- Nandipur Location in Pakistan
- Coordinates: 32°15′20″N 74°15′55″E﻿ / ﻿32.2556°N 74.2653°E
- Country: Pakistan
- Province: Punjab
- District: Gujranwala
- Elevation: 230 m (750 ft)
- Time zone: UTC+5 (PKT)

= Nandipur =

Nandipur is a town located in the Gujranwala District of the Punjab province in Pakistan. It is situated approximately 10 kilometers from the city of Gujranwala and is recognized for its industrial significance, particularly in the energy sector.

== Geography ==
Nandipur lies at an elevation of approximately 230 meters (755 feet) above sea level. The town is positioned at coordinates 32.2556°N latitude and 74.2653°E longitude. It is surrounded by several nearby settlements, including Nizampur and Gagewali.

== Infrastructure ==
The town is notable for housing major energy projects:

- Nandipur Power Project: A combined cycle thermal power plant with a capacity of 425 megawatts (MW), expandable up to 525 MW. Constructed by the China Dongfang Electric Corporation, the project was completed in March 2015.

- Nandipur Hydropower Plant: Located on the Upper Chenab Canal, this facility contributes to the region's renewable energy supply.

Additionally, the area hosts the Hydraulic Research Center, which spans 100 acres and focuses on hydrology and related studies.

== Cricket Pitch Soil ==
Nandipur is nationally and internationally recognized for its unique clay soil, which is extensively used in the construction of cricket pitches across Pakistan and abroad.

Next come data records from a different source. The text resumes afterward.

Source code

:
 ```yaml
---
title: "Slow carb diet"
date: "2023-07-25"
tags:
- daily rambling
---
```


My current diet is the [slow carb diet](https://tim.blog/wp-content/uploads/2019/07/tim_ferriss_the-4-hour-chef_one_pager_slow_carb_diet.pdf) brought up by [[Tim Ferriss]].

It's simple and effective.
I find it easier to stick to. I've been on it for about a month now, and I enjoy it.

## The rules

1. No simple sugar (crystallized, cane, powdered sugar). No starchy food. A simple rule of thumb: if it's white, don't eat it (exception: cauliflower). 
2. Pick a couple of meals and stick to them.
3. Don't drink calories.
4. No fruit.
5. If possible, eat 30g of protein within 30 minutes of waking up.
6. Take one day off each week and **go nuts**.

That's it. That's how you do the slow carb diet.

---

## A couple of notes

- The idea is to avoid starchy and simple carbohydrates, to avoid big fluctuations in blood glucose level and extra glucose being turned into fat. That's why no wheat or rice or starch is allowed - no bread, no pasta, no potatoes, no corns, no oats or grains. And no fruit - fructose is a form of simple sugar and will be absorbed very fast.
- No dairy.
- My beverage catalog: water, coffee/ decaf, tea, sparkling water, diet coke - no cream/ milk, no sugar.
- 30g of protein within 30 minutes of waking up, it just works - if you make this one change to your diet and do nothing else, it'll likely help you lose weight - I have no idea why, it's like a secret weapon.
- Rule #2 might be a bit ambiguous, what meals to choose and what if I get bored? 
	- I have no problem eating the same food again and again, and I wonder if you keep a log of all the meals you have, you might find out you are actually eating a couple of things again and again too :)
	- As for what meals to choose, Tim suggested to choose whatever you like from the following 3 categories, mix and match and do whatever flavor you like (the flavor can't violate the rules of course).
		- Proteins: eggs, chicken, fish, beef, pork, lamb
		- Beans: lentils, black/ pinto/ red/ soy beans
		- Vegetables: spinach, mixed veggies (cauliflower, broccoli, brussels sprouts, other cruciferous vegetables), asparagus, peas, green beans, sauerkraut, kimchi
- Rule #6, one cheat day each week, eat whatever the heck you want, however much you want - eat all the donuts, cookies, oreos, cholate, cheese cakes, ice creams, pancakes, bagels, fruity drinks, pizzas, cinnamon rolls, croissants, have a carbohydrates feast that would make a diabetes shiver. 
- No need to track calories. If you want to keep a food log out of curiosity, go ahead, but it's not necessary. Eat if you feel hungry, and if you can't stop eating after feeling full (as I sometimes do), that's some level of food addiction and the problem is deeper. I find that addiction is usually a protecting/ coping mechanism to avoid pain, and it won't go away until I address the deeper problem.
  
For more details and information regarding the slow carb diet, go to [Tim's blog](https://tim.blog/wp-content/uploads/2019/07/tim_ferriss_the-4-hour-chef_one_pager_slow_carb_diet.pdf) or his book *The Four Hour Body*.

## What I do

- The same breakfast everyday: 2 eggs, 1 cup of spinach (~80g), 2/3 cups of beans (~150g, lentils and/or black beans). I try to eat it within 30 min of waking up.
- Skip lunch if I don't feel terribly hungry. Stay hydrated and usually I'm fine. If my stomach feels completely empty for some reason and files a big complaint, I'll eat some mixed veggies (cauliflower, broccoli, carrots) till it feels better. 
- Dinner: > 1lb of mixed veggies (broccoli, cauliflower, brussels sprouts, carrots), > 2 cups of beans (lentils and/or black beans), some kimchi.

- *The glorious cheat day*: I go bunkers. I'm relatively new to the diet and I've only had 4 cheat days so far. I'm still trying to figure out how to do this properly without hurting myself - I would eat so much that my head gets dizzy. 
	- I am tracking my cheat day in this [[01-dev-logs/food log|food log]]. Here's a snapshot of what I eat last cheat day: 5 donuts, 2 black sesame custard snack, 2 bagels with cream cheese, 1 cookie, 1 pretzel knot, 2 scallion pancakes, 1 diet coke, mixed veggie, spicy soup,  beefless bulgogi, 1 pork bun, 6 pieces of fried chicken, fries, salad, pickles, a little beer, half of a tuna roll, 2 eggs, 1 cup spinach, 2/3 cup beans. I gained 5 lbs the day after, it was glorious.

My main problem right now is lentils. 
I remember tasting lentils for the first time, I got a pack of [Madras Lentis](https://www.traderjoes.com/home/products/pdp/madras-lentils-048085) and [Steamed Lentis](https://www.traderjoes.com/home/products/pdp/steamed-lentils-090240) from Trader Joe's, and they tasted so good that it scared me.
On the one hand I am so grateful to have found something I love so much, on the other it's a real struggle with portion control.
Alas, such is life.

The soil, often referred to as "black soil," has a high clay content (up to 60%), making it ideal for creating fast, bouncy, and durable wickets.

This clay has been used in major Pakistani stadiums including:
- National Stadium, Karachi
- Gaddafi Stadium, Lahore
- Rawalpindi Cricket Stadium

It has also been exported to:
- Sharjah Cricket Stadium
- Dubai Cricket Stadium
- Sheikh Zayed Cricket Stadium, Abu Dhabi

A notable example of its use was during the 2004 India vs Pakistan Test match at Rawalpindi, where the pitch was built using Nandipur clay.